**What you should do:** Using the entries below, output exactly the line containing "- Maps: OpenStreetMap + Leaflet" and all lines that follow it to the end.

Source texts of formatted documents
--------------------

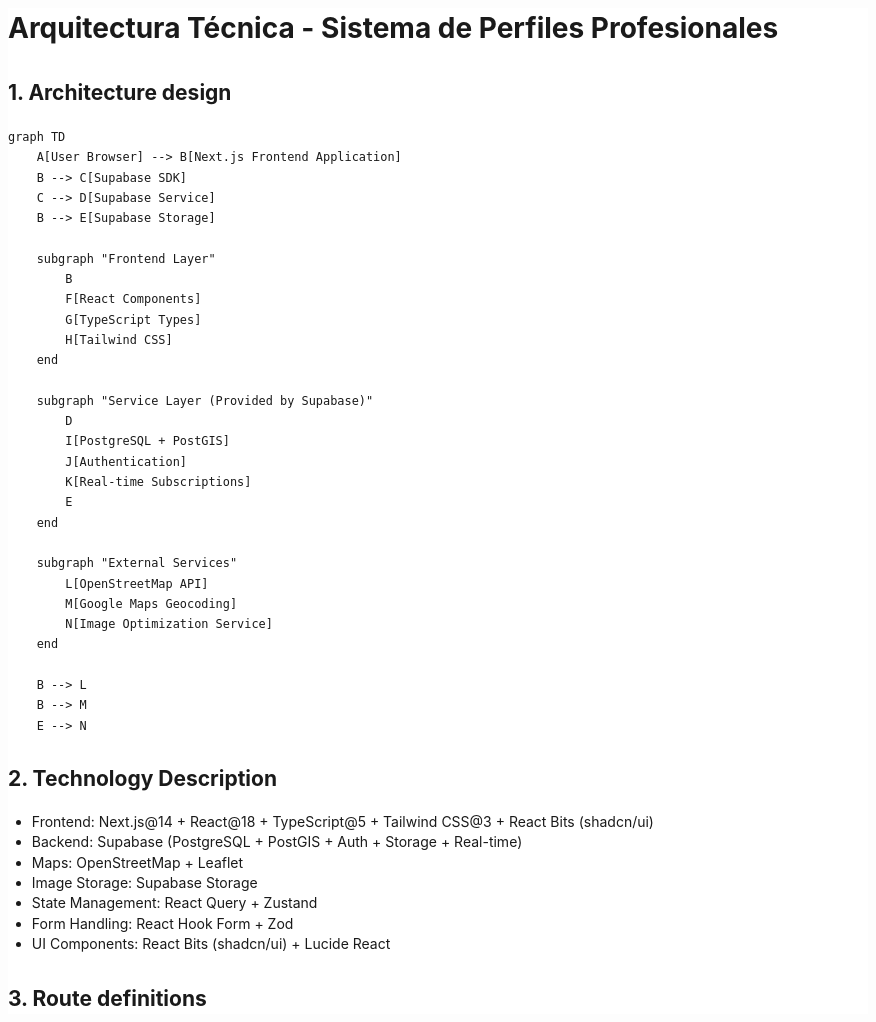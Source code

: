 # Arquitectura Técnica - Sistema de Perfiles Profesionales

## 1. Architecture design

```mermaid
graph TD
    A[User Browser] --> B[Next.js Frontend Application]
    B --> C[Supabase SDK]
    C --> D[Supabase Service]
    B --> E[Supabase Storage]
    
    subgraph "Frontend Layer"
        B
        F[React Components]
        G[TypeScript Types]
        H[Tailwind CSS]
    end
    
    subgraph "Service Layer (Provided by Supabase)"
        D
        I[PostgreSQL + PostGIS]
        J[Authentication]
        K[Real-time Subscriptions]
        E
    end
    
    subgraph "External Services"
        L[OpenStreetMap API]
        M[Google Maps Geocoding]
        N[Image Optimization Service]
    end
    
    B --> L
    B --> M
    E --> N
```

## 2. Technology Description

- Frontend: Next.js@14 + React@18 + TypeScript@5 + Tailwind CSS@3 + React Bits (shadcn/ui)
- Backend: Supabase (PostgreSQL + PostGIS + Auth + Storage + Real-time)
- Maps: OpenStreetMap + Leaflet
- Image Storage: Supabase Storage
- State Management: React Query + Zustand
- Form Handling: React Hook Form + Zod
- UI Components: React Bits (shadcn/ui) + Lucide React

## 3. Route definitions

--------------------

**Exercise solution:**
- Maps: OpenStreetMap + Leaflet
- Image Storage: Supabase Storage
- State Management: React Query + Zustand
- Form Handling: React Hook Form + Zod
- UI Components: React Bits (shadcn/ui) + Lucide React

## 3. Route definitions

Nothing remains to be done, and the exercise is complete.